Asthma drug shows promise
MEPOLIZUMAB, a humanised monoclonal antibody against interleukin 5, is a potentially important advance in asthma treatment because it seems to be a safe and effective option for the subgroup of patients with eosinophilic asthma and might allow safe withdrawal of oral corticosteroids, according to research in The Lancet. The researchers undertook a multicentre, double-blind, placebo-controlled trial at 81 centres in 13 countries of patients aged 12–74 years with a history of recurrent severe asthma exacerbations and signs of eosinophilic inflammation. Subjects received 13 infusions of mepolizumab at 4-week intervals, or a matched placebo. Mepolizumab significantly reduced the number of asthma exacerbations in patients with severe eosinophilic asthma compared with placebo. The treatment also lowered blood and sputum eosinophil counts and was well tolerated for 12 months.

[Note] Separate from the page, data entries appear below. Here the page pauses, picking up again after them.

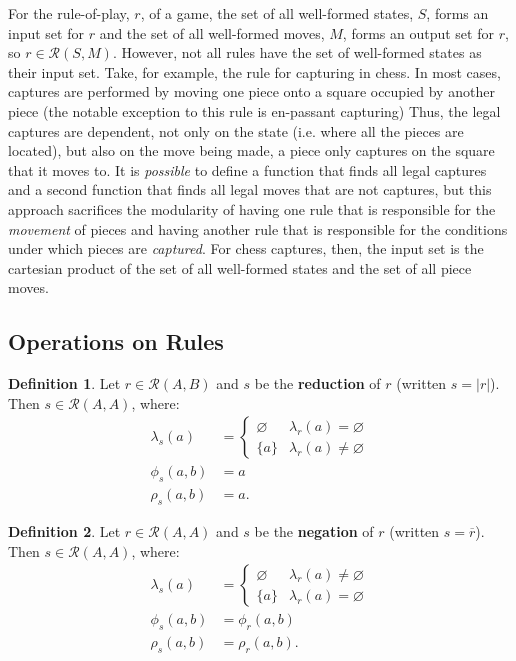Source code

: \documentclass{article}
\theoremstyle{definition}
\newtheorem{definition}{Definition}[subsection]
\theoremstyle{plain}
\def\rule{\mathcal{R}}
\begin{document}
For the rule-of-play, $ r $, of a game,
the set of all well-formed states, $ S $, forms an input set for $ r $
and the set of all well-formed moves, $ M $, forms an output set for $ r $,
so $ r \in \rule (S, M) $.
However, not all rules have the set of well-formed states as their input set.
Take, for example, the rule for capturing in chess.
In most cases, captures are performed by moving one piece onto a square occupied by another piece
(the notable exception to this rule is en-passant capturing)
Thus, the legal captures are dependent, not only on the state (i.e. where all the pieces are located),
but also on the move being made, a piece only captures on the square that it moves to.
It is \emph{possible} to define a function that finds all legal captures
and a second function that finds all legal moves that are not captures,
but this approach sacrifices the modularity of
having one rule that is responsible for the \emph{movement} of pieces
and having another rule that is responsible for the conditions under which pieces are \emph{captured}.
For chess captures, then, the input set is the cartesian product of the set of all well-formed states
and the set of all piece moves.

\subsection{Operations on Rules}

\begin{definition}
  Let $ r \in \rule (A, B) $
  and $ s $ be the \textbf{reduction} of $ r $ (written $ s = |r| $).
  Then $ s \in \rule (A, A) $, where:
  \begin{align}
    \lambda_s (a)    & = \begin{cases}
                           \varnothing & \lambda_r (a) = \varnothing \\
                           \{ a \}     & \lambda_r (a) \neq \varnothing
                         \end{cases} \\
       \phi_s (a, b) & = a \\
       \rho_s (a, b) & = a.
  \end{align}
\end{definition}

\begin{definition}
  Let $ r \in \rule (A, A) $
  and $ s $ be the \textbf{negation} of $ r $ (written $ s = \overline{r} $).
  Then $ s \in \rule (A, A) $, where:
  \begin{align}
    \lambda_s (a)    & = \begin{cases}
                           \varnothing & \lambda_r (a) \neq \varnothing \\
                           \{ a \}     & \lambda_r (a) = \varnothing
                         \end{cases} \\
       \phi_s (a, b) & = \phi_r (a, b) \\
       \rho_s (a, b) & = \rho_r (a, b).
  \end{align}
\end{definition}
\end{document}
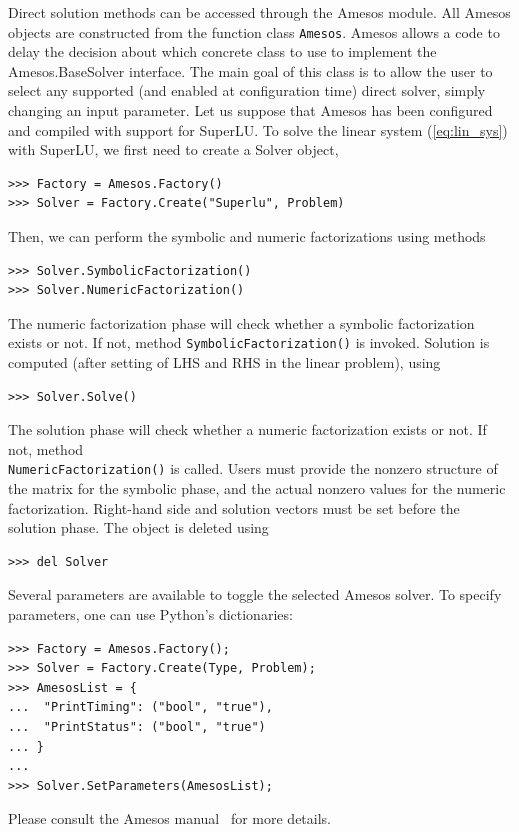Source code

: \documentclass[10pt,relax]{SANDreport}
\begin{document}
Direct solution methods can be accessed through the Amesos module.
All Amesos objects are constructed from the function class
\verb!Amesos!.  Amesos allows a code to delay the
decision about which concrete class to use to implement the
Amesos.BaseSolver interface. The main goal of this class is to allow
the user to select any supported (and enabled at configuration time)
direct solver, simply changing an input parameter. Let us suppose that Amesos
has been configured and compiled with support for SuperLU. To solve the linear
system (\ref{eq:lin_sys}) with SuperLU, we first need to create a Solver
object,
\begin{verbatim}
>>> Factory = Amesos.Factory()
>>> Solver = Factory.Create("Superlu", Problem)
\end{verbatim}
Then, we can perform the symbolic and numeric factorizations using methods
\begin{verbatim}
>>> Solver.SymbolicFactorization()
>>> Solver.NumericFactorization()
\end{verbatim}
The numeric factorization phase will check whether a symbolic
factorization exists or not. If not, method
\verb!SymbolicFactorization()! is invoked.  Solution is computed (after
setting of LHS and RHS in the linear problem), using
\begin{verbatim}
>>> Solver.Solve()
\end{verbatim}
The solution phase will check whether a numeric factorization exists or
not. If not, method \\ \verb!NumericFactorization()! is called.
Users must provide the nonzero structure of the matrix for the symbolic
phase, and the actual nonzero values for the numeric
factorization. Right-hand side and solution vectors must be set before
the solution phase.
The object is deleted using
\begin{verbatim}
>>> del Solver
\end{verbatim}
  
Several parameters are available to toggle the selected Amesos solver.
To specify parameters, one can use Python's dictionaries:
\begin{verbatim}
>>> Factory = Amesos.Factory();
>>> Solver = Factory.Create(Type, Problem);
>>> AmesosList = {
...  "PrintTiming": ("bool", "true"),
...  "PrintStatus": ("bool", "true")
... }
...
>>> Solver.SetParameters(AmesosList);
\end{verbatim}
Please consult the Amesos manual~\cite{Amesos-Reference-Guide} for more
details.

\end{document}

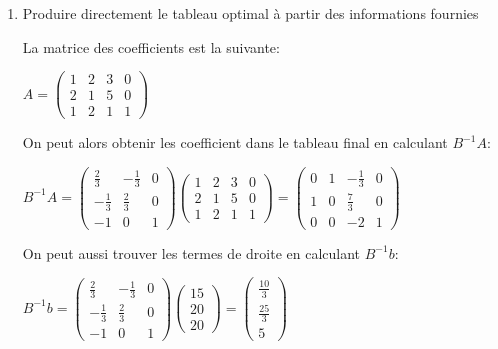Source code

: \documentclass{article}
\begin{document}
\renewcommand{\theenumi}{\alph{enumi}}
\begin{enumerate}

\item Produire directement le tableau optimal à partir des informations fournies

La matrice des coefficients est la suivante:

\begin{center}
\begin{math}
A = 
\begin{pmatrix}
1 & 2 & 3 & 0\\
2 & 1 & 5 & 0\\
1 & 2 & 1 & 1
\end{pmatrix}
\end{math}
\end{center}

On peut alors obtenir les coefficient dans le tableau final en calculant $B^{-1}A$:

\begin{center}
\begin{math}
B^{-1}A =
\begin{pmatrix}
\frac{2}{3} & -\frac{1}{3} & 0\\[5pt]
-\frac{1}{3} & \frac{2}{3} & 0\\[5pt]
-1 & 0 & 1
\end{pmatrix}
\begin{pmatrix}
1 & 2 & 3 & 0\\[5pt]
2 & 1 & 5 & 0\\[5pt]
1 & 2 & 1 & 1
\end{pmatrix}
=
\begin{pmatrix}
0 & 1 & -\frac{1}{3} & 0\\[5pt]
1 & 0 &  \frac{7}{3} & 0\\[5pt]
0 & 0 &       -2     & 1
\end{pmatrix}
\end{math}
\end{center}

On peut aussi trouver les termes de droite en calculant $B^{-1}b$:

\begin{center}
\begin{math}
B^{-1}b =
\begin{pmatrix}
\frac{2}{3} & -\frac{1}{3} & 0\\[5pt]
-\frac{1}{3} & \frac{2}{3} & 0\\[5pt]
-1 & 0 & 1
\end{pmatrix}
\begin{pmatrix}
15\\[5pt]
20\\[5pt]
20
\end{pmatrix}
=
\begin{pmatrix}
\frac{10}{3}\\[5pt]
\frac{25}{3}\\[5pt]
5
\end{pmatrix}
\end{math}
\end{center}


\end{enumerate}
\end{document}
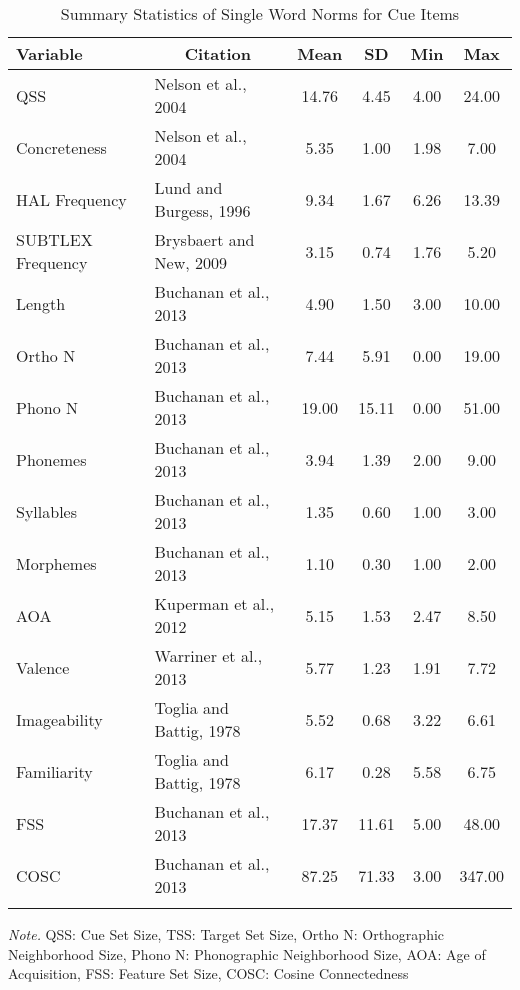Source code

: \documentclass[english,man]{apa6}
\theoremstyle{definition}
\theoremstyle{definition}
\theoremstyle{definition}
\theoremstyle{remark}
\begin{document}
\begin{table}[tbp]
\begin{center}
\begin{threeparttable}
\caption{\label{tab:stim-table-cue}Summary Statistics of Single Word Norms for Cue Items}
\begin{tabular}{llcccc}
\toprule
Variable & \multicolumn{1}{c}{Citation} & \multicolumn{1}{c}{Mean} & \multicolumn{1}{c}{SD} & \multicolumn{1}{c}{Min} & \multicolumn{1}{c}{Max}\\
\midrule
QSS & Nelson et al., 2004 & 14.76 & 4.45 & 4.00 & 24.00\\
Concreteness & Nelson et al., 2004 & 5.35 & 1.00 & 1.98 & 7.00\\
HAL Frequency & Lund and Burgess, 1996 & 9.34 & 1.67 & 6.26 & 13.39\\
SUBTLEX Frequency & Brysbaert and New, 2009 & 3.15 & 0.74 & 1.76 & 5.20\\
Length & Buchanan et al., 2013 & 4.90 & 1.50 & 3.00 & 10.00\\
Ortho N & Buchanan et al., 2013 & 7.44 & 5.91 & 0.00 & 19.00\\
Phono N & Buchanan et al., 2013 & 19.00 & 15.11 & 0.00 & 51.00\\
Phonemes & Buchanan et al., 2013 & 3.94 & 1.39 & 2.00 & 9.00\\
Syllables & Buchanan et al., 2013 & 1.35 & 0.60 & 1.00 & 3.00\\
Morphemes & Buchanan et al., 2013 & 1.10 & 0.30 & 1.00 & 2.00\\
AOA & Kuperman et al., 2012 & 5.15 & 1.53 & 2.47 & 8.50\\
Valence & Warriner et al., 2013 & 5.77 & 1.23 & 1.91 & 7.72\\
Imageability & Toglia and Battig, 1978 & 5.52 & 0.68 & 3.22 & 6.61\\
Familiarity & Toglia and Battig, 1978 & 6.17 & 0.28 & 5.58 & 6.75\\
FSS & Buchanan et al., 2013 & 17.37 & 11.61 & 5.00 & 48.00\\
COSC & Buchanan et al., 2013 & 87.25 & 71.33 & 3.00 & 347.00\\
\bottomrule
\addlinespace
\end{tabular}
\begin{tablenotes}[para]
\textit{Note.} QSS: Cue Set Size, TSS: Target Set Size, Ortho N: Orthographic Neighborhood Size, Phono N: Phonographic Neighborhood Size, AOA: Age of Acquisition, FSS: Feature Set Size, COSC: Cosine Connectedness
\end{tablenotes}
\end{threeparttable}
\end{center}
\end{table}
\end{document}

Heavy drinking consequences
PRENATAL growth restriction caused by heavy drinking in pregnancy persists until the child is 9 years old and can delay weight gain during infancy, according to research in Alcoholism: Clinical And Experimental Research. The study of 85 heavy drinking women and 63 light or non-drinking women in South Africa followed their children to 9 years of age and found the longitudinal effects of alcohol on growth were largely determined at the time of birth.
Hearing loss screening doubts
CURRENT evidence is not sufficient to recommend screening for hearing loss in asymptomatic adults aged 50 years or older according to an update of the US Preventive Services Task Force recommendation on screening for hearing impairment in older adults, published in Annals of Internal Medicine. The task force reviewed randomised, controlled trials and controlled observational studies, published between 1950 and 2010, on screening for age-related sensorineural hearing impairment in older adults without diagnosed hearing loss in the primary care setting. They found that without additional study, the relative value and likelihood of success of detecting and treating hearing loss in those who were not aware of a problem or who had not sought care for perceived hearing loss were unclear.
Blood group determines CHD risk
DATA from a meta-analysis published in Arteriosclerosis, Thrombosis, and Vascular Biology suggest that ABO blood group is significantly associated with coronary heart disease (CHD). The researchers used data from the Nurses’ Health Study (62 073 women) and the Health Professionals Follow-up Study (27 428 men), with more than 20 years of follow-up. They found a significantly elevated risk of incident CHD for participants with blood group A or B or AB, compared with those with blood group O. The highest risk was observed for blood group AB, followed by blood groups B and A. The researchers said the mechanisms underlying the associations between ABO blood group and CHD risk remained unclear. However, several lines of evidence supported its potential cardiovascular effects.
Overtraining stops learning
TOO much consecutive training, or overtraining, has detrimental effects on learning according to Australian research published in Proceedings of Royal Society B. Researchers from the University of NSW used 31 undergraduate students to test their learning of motion discrimination. They said learning was restored with the introduction of a 1-hour break. The findings showed that overtraining interfered with wakeful consolidation and that brief naps between sessions prevented perceptual deterioration and restored learning. The researchers proposed that a 1-hour break allowed the memory traces formed during training to consolidate and develop immunity to saturation from overtraining.
Cocoa lowers BP
FLAVANOL-rich chocolate and cocoa products may have a small but statistically significant effect in lowering blood pressure, according to a review of randomised controlled trails published by The Cochrane Library. The meta-analysis of 20 studies involving 856 mainly healthy participants revealed a small but statistically significant reduction in blood pressure of –2.8 mmHg systolic and –2.2 mmHg diastolic. The researchers said they were unable to identify any trials that tested the effect of long-term daily ingestion of cocoa products on blood pressure and no trials measured an effect on clinical outcomes related to hypertension such as cardiac events or strokes.